Streamlining Bulk Task Processing with Apache Airflow (Part 1)
A Premier Workflow Orchestration Tool
Apache Airflow has established itself as a leading tool for workflow orchestration in the data engineering and data science space. It stands out for its flexibility, scalability, and a host of unique features that cater to the needs of complex task automation and data pipeline management. In this blog post, we’ll delve into what makes Airflow a standout tech tool and explore the unique features that set it apart from other workflow orchestration tools.
What is Apache Airflow?
Apache Airflow is an open-source platform designed to programmatically author, schedule, and monitor workflows. It was initially developed by AirbnbEng to manage the company’s complex data pipelines but has since grown into a widely adopted tool across various industries for orchestrating workflows.
Apache Airflow is a powerful workflow orchestration tool, but it’s not the only option available. Several competitors offer similar functionalities, each with its strengths and use cases.

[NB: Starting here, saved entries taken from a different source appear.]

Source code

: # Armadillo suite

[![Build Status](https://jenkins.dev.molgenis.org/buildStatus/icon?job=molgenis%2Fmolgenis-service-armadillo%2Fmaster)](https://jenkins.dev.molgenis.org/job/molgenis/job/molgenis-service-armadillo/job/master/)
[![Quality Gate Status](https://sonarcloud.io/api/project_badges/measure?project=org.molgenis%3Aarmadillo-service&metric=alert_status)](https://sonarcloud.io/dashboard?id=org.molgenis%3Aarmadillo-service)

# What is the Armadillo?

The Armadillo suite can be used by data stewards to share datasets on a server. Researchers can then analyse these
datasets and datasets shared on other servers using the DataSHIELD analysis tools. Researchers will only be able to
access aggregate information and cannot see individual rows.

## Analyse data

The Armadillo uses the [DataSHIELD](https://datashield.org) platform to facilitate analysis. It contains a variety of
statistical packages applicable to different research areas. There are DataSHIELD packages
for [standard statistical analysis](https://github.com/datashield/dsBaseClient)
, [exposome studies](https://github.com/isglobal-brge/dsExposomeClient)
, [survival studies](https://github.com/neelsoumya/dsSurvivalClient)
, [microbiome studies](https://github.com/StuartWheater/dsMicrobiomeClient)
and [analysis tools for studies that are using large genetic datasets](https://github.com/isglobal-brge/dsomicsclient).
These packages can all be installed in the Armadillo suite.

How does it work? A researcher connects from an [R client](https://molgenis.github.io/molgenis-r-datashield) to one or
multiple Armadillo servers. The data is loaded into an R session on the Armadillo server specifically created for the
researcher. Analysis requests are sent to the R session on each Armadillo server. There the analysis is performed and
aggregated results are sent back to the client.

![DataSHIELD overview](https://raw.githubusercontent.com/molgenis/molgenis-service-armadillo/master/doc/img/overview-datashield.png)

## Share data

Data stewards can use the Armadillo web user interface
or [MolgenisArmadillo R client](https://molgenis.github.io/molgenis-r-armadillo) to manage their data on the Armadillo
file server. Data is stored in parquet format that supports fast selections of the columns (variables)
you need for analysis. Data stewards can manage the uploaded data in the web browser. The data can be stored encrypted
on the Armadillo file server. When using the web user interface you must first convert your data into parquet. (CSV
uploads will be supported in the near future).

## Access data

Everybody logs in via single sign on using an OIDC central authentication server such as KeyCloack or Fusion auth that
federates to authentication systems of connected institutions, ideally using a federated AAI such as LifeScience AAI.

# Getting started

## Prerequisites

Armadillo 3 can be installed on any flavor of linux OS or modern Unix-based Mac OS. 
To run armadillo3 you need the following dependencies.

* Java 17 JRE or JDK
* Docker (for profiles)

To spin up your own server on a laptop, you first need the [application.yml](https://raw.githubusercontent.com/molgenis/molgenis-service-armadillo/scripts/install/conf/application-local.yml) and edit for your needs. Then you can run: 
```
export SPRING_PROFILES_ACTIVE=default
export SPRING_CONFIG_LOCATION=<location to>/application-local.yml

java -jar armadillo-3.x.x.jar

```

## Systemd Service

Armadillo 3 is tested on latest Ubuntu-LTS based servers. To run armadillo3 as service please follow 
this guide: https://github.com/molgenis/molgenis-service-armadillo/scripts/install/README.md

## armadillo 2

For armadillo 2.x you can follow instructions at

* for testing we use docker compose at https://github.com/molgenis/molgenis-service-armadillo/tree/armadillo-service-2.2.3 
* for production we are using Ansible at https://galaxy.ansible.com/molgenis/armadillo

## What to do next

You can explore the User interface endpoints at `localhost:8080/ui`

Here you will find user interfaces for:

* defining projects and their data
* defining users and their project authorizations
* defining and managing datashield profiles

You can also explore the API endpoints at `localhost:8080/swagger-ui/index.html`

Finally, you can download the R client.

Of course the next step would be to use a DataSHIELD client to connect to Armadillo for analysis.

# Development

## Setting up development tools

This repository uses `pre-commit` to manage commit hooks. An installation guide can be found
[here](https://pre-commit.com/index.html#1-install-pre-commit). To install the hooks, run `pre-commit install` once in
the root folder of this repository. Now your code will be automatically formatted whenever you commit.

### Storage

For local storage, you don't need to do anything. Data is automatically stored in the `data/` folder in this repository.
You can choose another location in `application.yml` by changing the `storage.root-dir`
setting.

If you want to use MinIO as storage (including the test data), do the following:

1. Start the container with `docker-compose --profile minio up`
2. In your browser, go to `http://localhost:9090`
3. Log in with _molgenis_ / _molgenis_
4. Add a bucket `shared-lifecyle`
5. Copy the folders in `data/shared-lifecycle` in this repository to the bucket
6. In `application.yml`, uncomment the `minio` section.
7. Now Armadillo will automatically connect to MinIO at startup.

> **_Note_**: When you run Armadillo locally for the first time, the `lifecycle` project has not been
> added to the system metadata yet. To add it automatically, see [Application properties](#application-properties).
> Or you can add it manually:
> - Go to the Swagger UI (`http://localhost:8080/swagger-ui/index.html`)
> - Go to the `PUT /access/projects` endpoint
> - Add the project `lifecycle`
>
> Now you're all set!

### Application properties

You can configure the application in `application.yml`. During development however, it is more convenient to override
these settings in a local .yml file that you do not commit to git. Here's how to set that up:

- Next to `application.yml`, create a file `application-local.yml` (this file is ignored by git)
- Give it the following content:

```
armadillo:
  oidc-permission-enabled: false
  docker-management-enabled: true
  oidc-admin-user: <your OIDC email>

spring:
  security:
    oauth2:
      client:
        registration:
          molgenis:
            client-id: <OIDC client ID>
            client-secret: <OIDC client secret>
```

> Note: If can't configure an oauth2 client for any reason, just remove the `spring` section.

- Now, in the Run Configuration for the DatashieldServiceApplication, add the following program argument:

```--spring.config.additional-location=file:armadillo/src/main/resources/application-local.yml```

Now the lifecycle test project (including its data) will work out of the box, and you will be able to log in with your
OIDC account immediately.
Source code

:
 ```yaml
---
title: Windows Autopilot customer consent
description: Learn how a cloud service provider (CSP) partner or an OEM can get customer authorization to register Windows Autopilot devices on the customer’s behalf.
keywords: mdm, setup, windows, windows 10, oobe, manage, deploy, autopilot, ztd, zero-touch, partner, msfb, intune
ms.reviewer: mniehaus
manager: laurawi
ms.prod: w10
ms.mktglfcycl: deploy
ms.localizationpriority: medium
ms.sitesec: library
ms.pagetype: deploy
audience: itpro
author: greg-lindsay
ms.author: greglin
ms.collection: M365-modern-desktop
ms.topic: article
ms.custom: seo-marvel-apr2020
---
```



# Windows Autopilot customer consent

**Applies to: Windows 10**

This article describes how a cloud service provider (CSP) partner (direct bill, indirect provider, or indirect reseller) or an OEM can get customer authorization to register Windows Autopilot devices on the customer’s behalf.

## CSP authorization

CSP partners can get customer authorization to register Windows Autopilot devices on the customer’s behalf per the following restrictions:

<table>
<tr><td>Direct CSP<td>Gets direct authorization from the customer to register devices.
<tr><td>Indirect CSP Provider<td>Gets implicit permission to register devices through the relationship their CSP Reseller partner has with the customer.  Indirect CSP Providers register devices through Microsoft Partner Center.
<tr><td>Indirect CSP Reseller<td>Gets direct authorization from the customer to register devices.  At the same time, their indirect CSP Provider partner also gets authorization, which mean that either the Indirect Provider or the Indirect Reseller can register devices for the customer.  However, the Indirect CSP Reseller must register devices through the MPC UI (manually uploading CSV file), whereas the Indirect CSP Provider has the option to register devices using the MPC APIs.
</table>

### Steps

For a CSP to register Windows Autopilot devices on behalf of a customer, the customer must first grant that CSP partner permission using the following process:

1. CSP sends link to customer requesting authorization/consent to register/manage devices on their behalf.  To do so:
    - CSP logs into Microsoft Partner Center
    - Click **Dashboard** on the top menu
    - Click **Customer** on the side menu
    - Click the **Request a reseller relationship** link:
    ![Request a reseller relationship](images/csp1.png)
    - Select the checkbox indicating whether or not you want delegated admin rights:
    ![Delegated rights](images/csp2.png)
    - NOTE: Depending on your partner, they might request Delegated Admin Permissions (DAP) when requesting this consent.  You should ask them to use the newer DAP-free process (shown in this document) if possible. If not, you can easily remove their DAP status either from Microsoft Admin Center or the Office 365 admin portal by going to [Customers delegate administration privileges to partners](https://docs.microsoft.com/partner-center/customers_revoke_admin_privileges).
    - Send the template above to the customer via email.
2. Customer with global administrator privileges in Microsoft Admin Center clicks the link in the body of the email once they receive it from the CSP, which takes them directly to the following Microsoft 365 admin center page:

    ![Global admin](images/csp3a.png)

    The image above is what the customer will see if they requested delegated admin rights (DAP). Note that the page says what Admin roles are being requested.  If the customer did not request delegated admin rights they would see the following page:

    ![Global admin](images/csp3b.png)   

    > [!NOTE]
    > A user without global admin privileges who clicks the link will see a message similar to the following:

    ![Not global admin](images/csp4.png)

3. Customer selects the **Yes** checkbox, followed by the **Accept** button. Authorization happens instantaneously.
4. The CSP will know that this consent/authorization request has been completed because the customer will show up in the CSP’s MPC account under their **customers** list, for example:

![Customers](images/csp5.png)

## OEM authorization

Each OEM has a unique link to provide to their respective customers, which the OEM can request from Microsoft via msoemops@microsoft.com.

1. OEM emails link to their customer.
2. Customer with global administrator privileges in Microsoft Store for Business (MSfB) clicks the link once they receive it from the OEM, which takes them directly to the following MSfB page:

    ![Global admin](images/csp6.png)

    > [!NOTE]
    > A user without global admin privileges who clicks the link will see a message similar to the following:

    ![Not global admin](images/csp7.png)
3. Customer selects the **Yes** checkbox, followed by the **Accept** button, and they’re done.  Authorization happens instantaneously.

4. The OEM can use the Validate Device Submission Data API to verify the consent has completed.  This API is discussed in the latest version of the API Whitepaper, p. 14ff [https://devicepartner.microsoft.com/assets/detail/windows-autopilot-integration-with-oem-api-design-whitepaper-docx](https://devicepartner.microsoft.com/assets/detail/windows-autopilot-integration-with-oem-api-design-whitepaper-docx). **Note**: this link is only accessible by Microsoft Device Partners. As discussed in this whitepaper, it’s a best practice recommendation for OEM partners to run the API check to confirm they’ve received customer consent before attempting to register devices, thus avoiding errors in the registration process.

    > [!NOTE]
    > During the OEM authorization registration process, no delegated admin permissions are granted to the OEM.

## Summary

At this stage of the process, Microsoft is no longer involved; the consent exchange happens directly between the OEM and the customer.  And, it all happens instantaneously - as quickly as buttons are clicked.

In this blog post, we’ll explore some of Airflow’s main competitors, why Airflow often stands out, and how its task-based execution model can benefit your operations.
Major Competitors to Apache Airflow
- Luig — Developed by Spotify, Luigi is a Python module for building complex pipelines of batch jobs.
- Prefect — Prefect is a modern workflow orchestration tool that aims to simplify and streamline data engineering tasks.
- Dagster — Dagster is an open-source orchestrator for machine learning, analytics, and ETL.
- Kubeflow — Kubeflow is an open-source platform designed to deploy machine learning workflows on Kubernetes.
- Camunda — Camunda is a workflow and decision automation platform that uses BPMN (Business Process Model and Notation).
In the cutthroat world of telecom, maximizing efficiency is essential. At Deutsche Telekom Digital Labs, we design our systems and processes to flawlessly handle both individual transactions and large-scale operations. However, we’ve encountered situations where our systems struggled under the pressure of processing a high volume of orders at once.
- Seasonal Promotions: Telekom’s business departments might want to offer a Christmas gift, such as 30 days of Disney+ or free mobile data, to a preselected group of customers.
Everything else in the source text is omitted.